▶ **Task**
Write the listing below out again exactly, though only as far as the line with "Определение 4: множество", which is included.

▶ **Data records**
————————
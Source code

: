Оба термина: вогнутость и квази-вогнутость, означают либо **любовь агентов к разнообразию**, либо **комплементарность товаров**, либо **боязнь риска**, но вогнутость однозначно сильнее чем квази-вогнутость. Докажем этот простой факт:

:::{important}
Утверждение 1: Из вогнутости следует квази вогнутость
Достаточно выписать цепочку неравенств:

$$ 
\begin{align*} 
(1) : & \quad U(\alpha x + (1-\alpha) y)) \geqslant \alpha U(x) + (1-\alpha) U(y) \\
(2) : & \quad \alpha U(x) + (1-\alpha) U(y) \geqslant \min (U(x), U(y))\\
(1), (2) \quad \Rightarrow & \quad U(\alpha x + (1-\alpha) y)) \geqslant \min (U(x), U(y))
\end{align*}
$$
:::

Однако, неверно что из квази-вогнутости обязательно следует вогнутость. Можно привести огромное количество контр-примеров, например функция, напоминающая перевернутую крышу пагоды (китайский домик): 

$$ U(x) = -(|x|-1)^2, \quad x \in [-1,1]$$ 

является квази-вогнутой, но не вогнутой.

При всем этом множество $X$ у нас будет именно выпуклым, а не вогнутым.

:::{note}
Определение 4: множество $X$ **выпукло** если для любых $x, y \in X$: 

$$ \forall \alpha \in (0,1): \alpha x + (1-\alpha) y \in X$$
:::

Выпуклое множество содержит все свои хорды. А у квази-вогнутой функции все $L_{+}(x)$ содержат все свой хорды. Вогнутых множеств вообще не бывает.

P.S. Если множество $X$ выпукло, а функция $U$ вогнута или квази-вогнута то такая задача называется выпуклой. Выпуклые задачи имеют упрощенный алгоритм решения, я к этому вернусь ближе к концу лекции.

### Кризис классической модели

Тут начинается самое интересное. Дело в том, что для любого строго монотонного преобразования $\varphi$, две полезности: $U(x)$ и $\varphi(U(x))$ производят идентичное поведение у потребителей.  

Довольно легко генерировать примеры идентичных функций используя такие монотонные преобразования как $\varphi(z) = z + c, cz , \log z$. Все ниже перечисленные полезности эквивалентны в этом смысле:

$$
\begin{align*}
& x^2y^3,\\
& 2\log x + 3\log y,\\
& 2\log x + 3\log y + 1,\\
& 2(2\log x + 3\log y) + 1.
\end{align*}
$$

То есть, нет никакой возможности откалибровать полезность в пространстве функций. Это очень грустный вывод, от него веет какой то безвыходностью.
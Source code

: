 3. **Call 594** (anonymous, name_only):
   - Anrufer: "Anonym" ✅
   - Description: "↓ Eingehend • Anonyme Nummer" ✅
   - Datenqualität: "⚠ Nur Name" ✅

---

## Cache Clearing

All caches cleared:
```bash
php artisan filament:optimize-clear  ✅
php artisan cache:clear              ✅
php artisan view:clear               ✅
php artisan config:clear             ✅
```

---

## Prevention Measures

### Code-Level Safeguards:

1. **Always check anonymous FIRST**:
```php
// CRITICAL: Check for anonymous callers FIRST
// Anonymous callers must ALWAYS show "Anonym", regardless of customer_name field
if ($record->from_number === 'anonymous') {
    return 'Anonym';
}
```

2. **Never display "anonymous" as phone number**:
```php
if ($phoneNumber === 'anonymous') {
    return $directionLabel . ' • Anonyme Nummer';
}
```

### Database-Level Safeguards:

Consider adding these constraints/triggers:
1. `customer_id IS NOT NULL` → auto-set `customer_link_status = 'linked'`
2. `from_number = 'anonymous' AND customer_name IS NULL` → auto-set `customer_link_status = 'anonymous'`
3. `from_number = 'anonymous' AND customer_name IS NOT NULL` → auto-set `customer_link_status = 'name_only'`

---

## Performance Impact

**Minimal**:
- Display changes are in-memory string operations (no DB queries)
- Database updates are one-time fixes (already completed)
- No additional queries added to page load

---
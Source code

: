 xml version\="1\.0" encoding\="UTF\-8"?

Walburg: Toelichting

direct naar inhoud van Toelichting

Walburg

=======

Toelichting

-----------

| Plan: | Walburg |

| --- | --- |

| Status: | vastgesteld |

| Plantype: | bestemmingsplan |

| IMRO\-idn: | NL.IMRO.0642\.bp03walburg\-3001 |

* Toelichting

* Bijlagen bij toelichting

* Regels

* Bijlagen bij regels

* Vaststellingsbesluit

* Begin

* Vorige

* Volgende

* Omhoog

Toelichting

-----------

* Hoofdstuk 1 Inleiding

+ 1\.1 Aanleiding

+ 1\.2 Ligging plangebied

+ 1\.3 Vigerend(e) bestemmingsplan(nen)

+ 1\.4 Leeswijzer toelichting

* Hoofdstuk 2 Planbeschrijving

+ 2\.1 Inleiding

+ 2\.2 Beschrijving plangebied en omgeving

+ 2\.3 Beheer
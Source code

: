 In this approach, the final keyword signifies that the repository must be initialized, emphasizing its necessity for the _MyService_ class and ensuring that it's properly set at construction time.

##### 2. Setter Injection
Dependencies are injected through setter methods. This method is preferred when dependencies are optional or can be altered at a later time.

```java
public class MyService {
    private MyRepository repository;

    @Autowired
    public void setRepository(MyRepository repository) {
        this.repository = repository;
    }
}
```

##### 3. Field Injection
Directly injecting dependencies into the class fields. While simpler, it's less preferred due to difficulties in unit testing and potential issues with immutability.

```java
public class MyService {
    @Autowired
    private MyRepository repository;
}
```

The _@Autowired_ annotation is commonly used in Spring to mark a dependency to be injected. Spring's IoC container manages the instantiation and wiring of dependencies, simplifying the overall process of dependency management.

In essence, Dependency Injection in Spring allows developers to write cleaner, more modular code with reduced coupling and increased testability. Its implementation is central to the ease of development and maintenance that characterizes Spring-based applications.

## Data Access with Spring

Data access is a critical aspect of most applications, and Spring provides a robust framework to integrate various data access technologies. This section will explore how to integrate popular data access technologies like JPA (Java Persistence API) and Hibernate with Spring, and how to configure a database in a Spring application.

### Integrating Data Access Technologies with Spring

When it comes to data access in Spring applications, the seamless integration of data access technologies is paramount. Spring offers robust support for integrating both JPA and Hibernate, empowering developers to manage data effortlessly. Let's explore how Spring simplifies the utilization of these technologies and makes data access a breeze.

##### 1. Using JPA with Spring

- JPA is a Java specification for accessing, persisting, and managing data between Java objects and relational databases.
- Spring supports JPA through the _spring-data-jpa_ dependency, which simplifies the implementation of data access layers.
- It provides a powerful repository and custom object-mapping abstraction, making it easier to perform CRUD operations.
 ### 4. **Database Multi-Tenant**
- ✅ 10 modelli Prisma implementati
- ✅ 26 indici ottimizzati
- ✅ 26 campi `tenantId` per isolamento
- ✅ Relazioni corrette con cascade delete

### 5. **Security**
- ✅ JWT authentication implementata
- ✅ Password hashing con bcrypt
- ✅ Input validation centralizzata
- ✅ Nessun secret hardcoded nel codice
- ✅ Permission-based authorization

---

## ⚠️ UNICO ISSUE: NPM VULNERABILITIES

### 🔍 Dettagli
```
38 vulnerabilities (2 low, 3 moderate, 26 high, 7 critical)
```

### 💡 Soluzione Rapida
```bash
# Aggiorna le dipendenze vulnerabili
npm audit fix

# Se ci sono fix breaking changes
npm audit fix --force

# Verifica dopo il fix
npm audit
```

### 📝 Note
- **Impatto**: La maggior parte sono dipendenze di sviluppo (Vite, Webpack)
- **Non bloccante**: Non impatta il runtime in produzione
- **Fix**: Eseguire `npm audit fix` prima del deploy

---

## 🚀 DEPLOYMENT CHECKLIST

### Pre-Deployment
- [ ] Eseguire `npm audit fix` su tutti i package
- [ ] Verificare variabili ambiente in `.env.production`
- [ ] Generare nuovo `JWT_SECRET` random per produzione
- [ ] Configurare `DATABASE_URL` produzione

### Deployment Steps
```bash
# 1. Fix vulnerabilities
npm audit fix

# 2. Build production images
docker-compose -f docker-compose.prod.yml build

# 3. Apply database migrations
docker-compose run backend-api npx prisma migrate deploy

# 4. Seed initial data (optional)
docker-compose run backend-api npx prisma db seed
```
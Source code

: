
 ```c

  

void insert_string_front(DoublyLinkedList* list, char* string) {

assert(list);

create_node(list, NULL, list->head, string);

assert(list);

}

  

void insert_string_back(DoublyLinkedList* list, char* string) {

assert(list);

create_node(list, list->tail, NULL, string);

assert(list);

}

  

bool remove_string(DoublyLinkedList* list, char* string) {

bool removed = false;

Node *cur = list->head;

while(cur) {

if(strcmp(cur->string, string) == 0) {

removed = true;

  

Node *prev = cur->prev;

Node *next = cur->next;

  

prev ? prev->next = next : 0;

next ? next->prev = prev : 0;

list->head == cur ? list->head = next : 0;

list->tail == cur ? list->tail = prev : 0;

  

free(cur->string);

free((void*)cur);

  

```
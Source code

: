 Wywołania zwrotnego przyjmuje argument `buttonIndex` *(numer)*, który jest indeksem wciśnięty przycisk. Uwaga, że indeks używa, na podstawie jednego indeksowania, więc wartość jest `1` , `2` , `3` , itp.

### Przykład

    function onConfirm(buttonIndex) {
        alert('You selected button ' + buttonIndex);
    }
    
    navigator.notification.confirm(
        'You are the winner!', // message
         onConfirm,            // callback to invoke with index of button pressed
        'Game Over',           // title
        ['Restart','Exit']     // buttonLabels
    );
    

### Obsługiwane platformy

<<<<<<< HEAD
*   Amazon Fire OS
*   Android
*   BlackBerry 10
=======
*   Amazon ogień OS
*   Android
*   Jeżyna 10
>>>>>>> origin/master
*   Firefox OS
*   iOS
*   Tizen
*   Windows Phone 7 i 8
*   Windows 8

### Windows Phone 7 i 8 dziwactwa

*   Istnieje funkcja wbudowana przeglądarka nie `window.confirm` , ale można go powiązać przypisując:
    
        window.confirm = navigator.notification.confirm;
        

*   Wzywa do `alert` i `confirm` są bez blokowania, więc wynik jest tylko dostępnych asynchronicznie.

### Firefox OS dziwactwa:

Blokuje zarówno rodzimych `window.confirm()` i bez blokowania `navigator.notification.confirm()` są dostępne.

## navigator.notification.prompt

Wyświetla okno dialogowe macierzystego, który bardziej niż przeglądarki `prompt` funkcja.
————————
▶ **Solution**
Source code

:Оба термина: вогнутость и квази-вогнутость, означают либо **любовь агентов к разнообразию**, либо **комплементарность товаров**, либо **боязнь риска**, но вогнутость однозначно сильнее чем квази-вогнутость. Докажем этот простой факт:

:::{important}
Утверждение 1: Из вогнутости следует квази вогнутость
Достаточно выписать цепочку неравенств:

$$ 
\begin{align*} 
(1) : & \quad U(\alpha x + (1-\alpha) y)) \geqslant \alpha U(x) + (1-\alpha) U(y) \\
(2) : & \quad \alpha U(x) + (1-\alpha) U(y) \geqslant \min (U(x), U(y))\\
(1), (2) \quad \Rightarrow & \quad U(\alpha x + (1-\alpha) y)) \geqslant \min (U(x), U(y))
\end{align*}
$$
:::

Однако, неверно что из квази-вогнутости обязательно следует вогнутость. Можно привести огромное количество контр-примеров, например функция, напоминающая перевернутую крышу пагоды (китайский домик): 

$$ U(x) = -(|x|-1)^2, \quad x \in [-1,1]$$ 

является квази-вогнутой, но не вогнутой.

При всем этом множество $X$ у нас будет именно выпуклым, а не вогнутым.

:::{note}
Определение 4: множество $X$ **выпукло** если для любых $x, y \in X$: 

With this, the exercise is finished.